Much of the sideboard remains the same, though now it includes Jaya and Browbeat. Browbeat is a very good anti-control damned-if-you-do, damned-if-you-don’t spell. Browbeat is one of those dangerous cards that can sometimes be completely dead in the wrong deck or in the wrong matchup. Essentially, if you’re on the defensive or at the end a very tight race, a Browbeat does nothing for you but waste your time. In the right deck, in the right matchup, you can push your damage over the edge, whether it is one-for-one, or drawing into more of it.
Jaya is a card designed to answer potential tempo races (like Blink), or to be brought in against decks that have weak answers to it. An unchecked Jaya can totally dominate the table. Jaya also makes the Keldon Megaliths much more powerful.
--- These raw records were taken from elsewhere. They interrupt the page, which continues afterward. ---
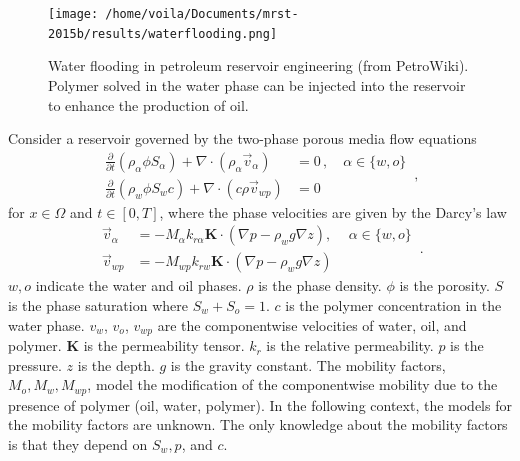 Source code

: \begin{figure}[htbp]
    \begin{center}
        \texttt{[image: /home/voila/Documents/mrst-2015b/results/waterflooding.png]}
        \caption{Water flooding in petroleum reservoir engineering (from PetroWiki). Polymer 
                 solved in the water phase can be injected into the reservoir to enhance the
                 production of oil.}
        \label{fig: polymer sketch}
    \end{center}
\end{figure}

Consider a reservoir governed by the two-phase porous media flow equations
\begin{equation}\begin{split}
    \frac{\partial }{\partial t} \left(\rho_\alpha \phi S_\alpha \right) + \nabla \cdot
    \left( \rho_\alpha \vec{v}_{\alpha} \right) &= 0\,, \quad \alpha \in \{w,o\}\\
    \frac{\partial}{\partial t}\left( \rho_w \phi S_w c \right) + \nabla \cdot
    \left( c \rho \vec{v}_{wp}\right) &= 0        
    \end{split}\,,
    \label{eqn: two phase polymer}
\end{equation}
for $x\in \Omega$ and $t\in [0,T]$,
where the phase velocities are given by the Darcy's law
\begin{equation}\begin{split}
    \vec{v}_\alpha &= - {M_\alpha} k_{r\alpha} \boldsymbol{K} \cdot (\nabla p - \rho_w g \nabla z), \, \quad \alpha \in \{w,o\}\\
    \vec{v}_{wp} &= -{M_{wp}} k_{rw} \boldsymbol{K} \cdot (\nabla p - \rho_{w} g \nabla z)
\end{split}\,.
\label{eqn: darcy law}
\end{equation}
$w, o$ indicate the water and oil phases.
$\rho$ is the phase density. $\phi$ is the porosity. $S$ is the phase saturation where
$S_w+S_o=1$.
$c$ is the polymer concentration in the water phase. $v_{w}$, $v_{o}$, 
$v_{wp}$ are the componentwise velocities of water, oil, and polymer. 
$\boldsymbol{K}$
is the permeability tensor. $k_{r}$ is the relative permeability. $p$ is the pressure. $z$ is the depth.
$g$ is the gravity constant. The mobility factors, $M_o, M_w, M_{wp}$, 
model the modification of the componentwise mobility due to the presence of polymer (oil,
water, polymer).
In the following context, the models for the mobility factors are unknown. The only 
knowledge about the mobility factors is that they depend on $S_w, p$, and $c$.
\\

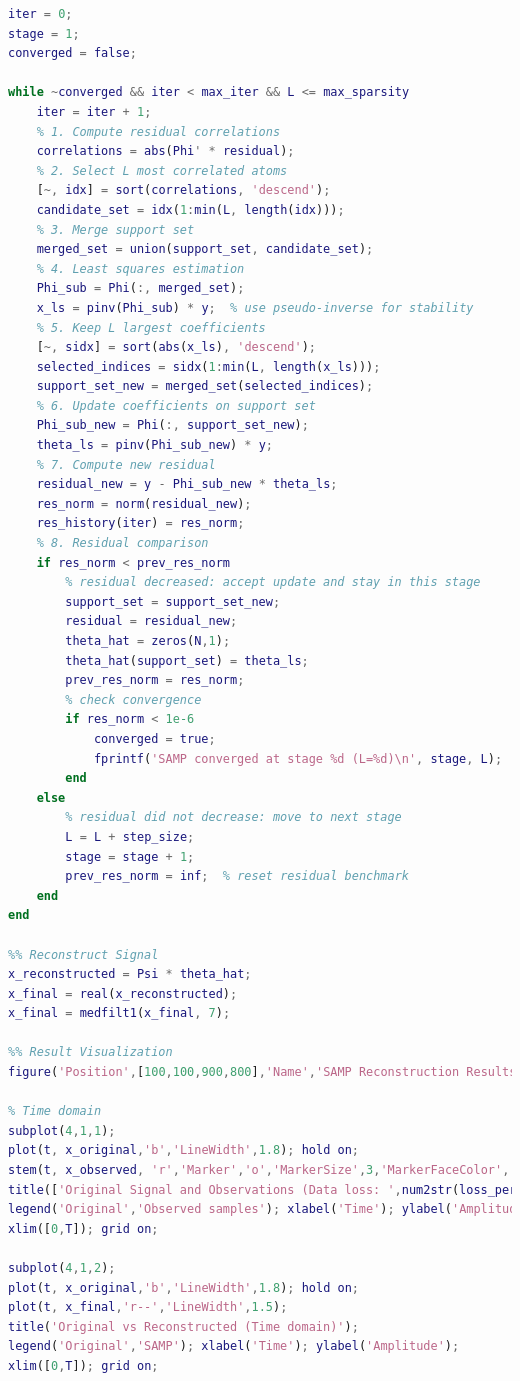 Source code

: \documentclass[12pt]{ctexart}
\begin{document}
\begin{lstlisting}[language=Matlab]
%% SAMP
iter = 0;
stage = 1;
converged = false;

while ~converged && iter < max_iter && L <= max_sparsity
    iter = iter + 1;
    % 1. Compute residual correlations
    correlations = abs(Phi' * residual);
    % 2. Select L most correlated atoms
    [~, idx] = sort(correlations, 'descend');
    candidate_set = idx(1:min(L, length(idx)));
    % 3. Merge support set
    merged_set = union(support_set, candidate_set);
    % 4. Least squares estimation
    Phi_sub = Phi(:, merged_set);
    x_ls = pinv(Phi_sub) * y;  % use pseudo-inverse for stability
    % 5. Keep L largest coefficients
    [~, sidx] = sort(abs(x_ls), 'descend');
    selected_indices = sidx(1:min(L, length(x_ls)));
    support_set_new = merged_set(selected_indices);
    % 6. Update coefficients on support set
    Phi_sub_new = Phi(:, support_set_new);
    theta_ls = pinv(Phi_sub_new) * y;
    % 7. Compute new residual
    residual_new = y - Phi_sub_new * theta_ls;
    res_norm = norm(residual_new);
    res_history(iter) = res_norm;
    % 8. Residual comparison
    if res_norm < prev_res_norm
        % residual decreased: accept update and stay in this stage
        support_set = support_set_new;
        residual = residual_new;
        theta_hat = zeros(N,1);
        theta_hat(support_set) = theta_ls;
        prev_res_norm = res_norm;
        % check convergence
        if res_norm < 1e-6
            converged = true;
            fprintf('SAMP converged at stage %d (L=%d)\n', stage, L);
        end
    else
        % residual did not decrease: move to next stage
        L = L + step_size;
        stage = stage + 1;
        prev_res_norm = inf;  % reset residual benchmark
    end
end

%% Reconstruct Signal
x_reconstructed = Psi * theta_hat;
x_final = real(x_reconstructed);
x_final = medfilt1(x_final, 7);

%% Result Visualization
figure('Position',[100,100,900,800],'Name','SAMP Reconstruction Results');

% Time domain
subplot(4,1,1);
plot(t, x_original,'b','LineWidth',1.8); hold on;
stem(t, x_observed, 'r','Marker','o','MarkerSize',3,'MarkerFaceColor','r');
title(['Original Signal and Observations (Data loss: ',num2str(loss_percentage*100),'%, Noise level: ',num2str(noise_level),')']);
legend('Original','Observed samples'); xlabel('Time'); ylabel('Amplitude');
xlim([0,T]); grid on;

subplot(4,1,2);
plot(t, x_original,'b','LineWidth',1.8); hold on;
plot(t, x_final,'r--','LineWidth',1.5);
title('Original vs Reconstructed (Time domain)');
legend('Original','SAMP'); xlabel('Time'); ylabel('Amplitude');
xlim([0,T]); grid on;


\end{lstlisting}
\end{document}
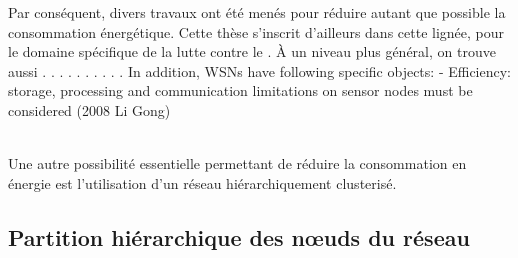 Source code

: Par conséquent, divers travaux ont été menés pour réduire autant que possible la consommation énergétique.
Cette thèse s'inscrit d'ailleurs dans cette lignée, pour le domaine spécifique de la lutte contre le \dds.
À un niveau plus général, on trouve aussi . . . . . . . . . .
In addition, WSNs have following specific objects:
- Efficiency: storage, processing and communication limitations on sensor nodes must be
considered
(2008 Li Gong)

\\

Une autre possibilité essentielle permettant de réduire la consommation en énergie est l'utilisation d'un réseau  hiérarchiquement clusterisé.

    \subsection{Partition hiérarchique des nœuds du réseau}%
    \label{st:subsec:partition}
Against a Blue opponent, an untapped Jaya is very, very problematic, negating any Blue permanent they might put out, and changing any bad spell into an Incinerate. I’m actually quite excited by the inclusion of this card in the board.
I’m not sure how this deck will fare as the Standard metagame develops, but I know that I’m going to be playing it incredibly regularly in the coming weeks. Not only is the deck a complete blast to play, but it is also incredibly powerful.
If only I’d actually named the deck, I wouldn’t be surprised if I was a triply-crowned Wisconsin State Champion. Alas…
Until next time, good luck in any tournaments you might be in. Anyone playing the deck out there in the world, shoot me a line in the forums, and let me know how it goes…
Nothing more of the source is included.